Perhaps attracted by the muzzle blasts of the gun on Liberator, Liebe in U-332, who was nearby but very low on fuel, bore in to attack her. His torpedoes struck solidly and Liberator went down. Five crewmen died in the sinking, but a Navy tugboat rescued thirty-five survivors, including the Armed Guard, who came ashore bragging that before being themselves sunk, they had hit—and sunk—a “U-boat,” actually the destroyer Dickerson. After expending his last three torpedoes on a tanker—all misses—Liebe commenced a protracted voyage home. He claimed four ships sunk for 22,000 tons; the postwar accounting confirmed four ships sunk but raised his tonnage to 25,000.

Mohr in U-124 hauled out to deep water again to rest his crew and to download torpedoes from the topside canisters. He returned submerged to Cape Hatteras in the late afternoon of March 20. By then, another veteran Type VII, Walter Flachsenberg in U-71, who had sunk the 6,400-ton Norwegian tanker Ranja offshore, had entered the Cape Hatteras area. That night Flachsenberg sank a 5,800-ton American freighter, and Mohr in U-124 damaged by torpedo and gun two more blacked-out American tankers: the 8,000-ton Esso Nashville and the 11,400-ton Atlantic Sun. Mohr claimed both ships sank, but they survived. Esso Nashville broke in half; Atlantic Sun escaped with slight damage. The destroyer-transport McKean, which was passing by, and two Coast Guard cutters salvaged the stern section of Esso Nashville, which later returned to service with a new bow.
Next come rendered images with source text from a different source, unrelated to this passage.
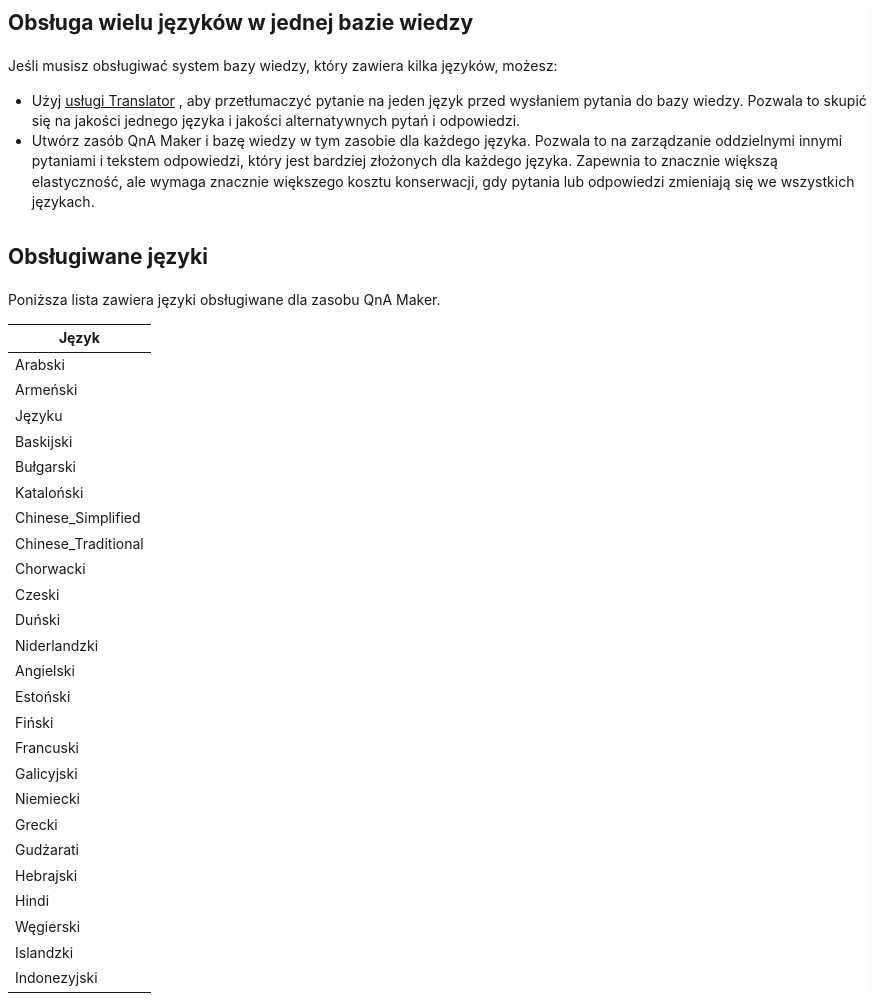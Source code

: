 
## <a name="supporting-multiple-languages-in-one-knowledge-base"></a>Obsługa wielu języków w jednej bazie wiedzy

Jeśli musisz obsługiwać system bazy wiedzy, który zawiera kilka języków, możesz:

* Użyj [usługi Translator](../../translator/translator-info-overview.md) , aby przetłumaczyć pytanie na jeden język przed wysłaniem pytania do bazy wiedzy. Pozwala to skupić się na jakości jednego języka i jakości alternatywnych pytań i odpowiedzi.
* Utwórz zasób QnA Maker i bazę wiedzy w tym zasobie dla każdego języka. Pozwala to na zarządzanie oddzielnymi innymi pytaniami i tekstem odpowiedzi, który jest bardziej złożonych dla każdego języka. Zapewnia to znacznie większą elastyczność, ale wymaga znacznie większego kosztu konserwacji, gdy pytania lub odpowiedzi zmieniają się we wszystkich językach.


## <a name="languages-supported"></a>Obsługiwane języki

Poniższa lista zawiera języki obsługiwane dla zasobu QnA Maker. 

| Język |
|--|
| Arabski |
| Armeński |
| Języku |
| Baskijski |
| Bułgarski |
| Kataloński |
| Chinese_Simplified |
| Chinese_Traditional |
| Chorwacki |
| Czeski |
| Duński |
| Niderlandzki |
| Angielski |
| Estoński |
| Fiński |
| Francuski |
| Galicyjski |
| Niemiecki |
| Grecki |
| Gudżarati |
| Hebrajski |
| Hindi |
| Węgierski |
| Islandzki |
| Indonezyjski |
In his eight-day patrol off Cape Hatteras, Mohr had expended eighteen of his twenty torpedoes. On the last night, March 23, he shot the other two at the loaded northbound, 5,400-ton American tanker Naeco. She blew up in a fireball; twenty-four of her thirty-eight-man crew perished in the flames or water. The four-stack destroyer Roper, the Coast Guard cutter Dione, the minesweeper Osprey, and another naval vessel raced to the scene, but by that time Mohr was homebound in deep water. The ships could only collect Naeco’s living and dead.

When Mohr compiled his final score, he was ecstatic: ten ships (eight tankers) sunk for 64,000 tons. He submitted his sinking report to Dönitz in the form of a ditty, which the propagandist Wolfgang Frank later rendered into English, downgrading his tonnage:

The new-moon night is black as ink

Off Hatteras the tankers sink


While sadly Roosevelt counts the score—

Some 50,000 tons—by Mohr.

Both Mohr and Frank got the figures wrong. In actuality Mohr had sunk seven ships (five tankers) for 42,048 tons and damaged three tankers for 26,167 tons. Even so, when the severe damage to Acme and Esso Nashville was figured in, Mohr’s was the most productive patrol in American waters to then. Counting his overclaims and those on two prior patrols, Mohr exceeded 100,000 tons and qualified for a Ritterkreuz. It was awarded promptly, and Mohr got the usual buildup from Berlin propagandists.*

Flachsenberg in U-71 remained in shallow Cape Hatteras waters. He reported that American air patrols had intensified and that the pilots “were now getting pretty slick with their bombs.” Nonetheless, in the days following, Flachsenberg sank a loaded tanker and a freighter. In the wake of his attack on the tanker, the 8,000-ton Dixie Arrow, which blew up in a fireball, a Navy seaplane and the four-stack destroyer Tarbell raced to the scene. The plane dropped two close bombs; Tarbell carried out an aggressive depth-charge attack, but she broke it off when it was realized her charges were injuring Allied survivors in the water. Tarbell then rescued twenty-two of Dixie Arrow’s thirty-three-man crew.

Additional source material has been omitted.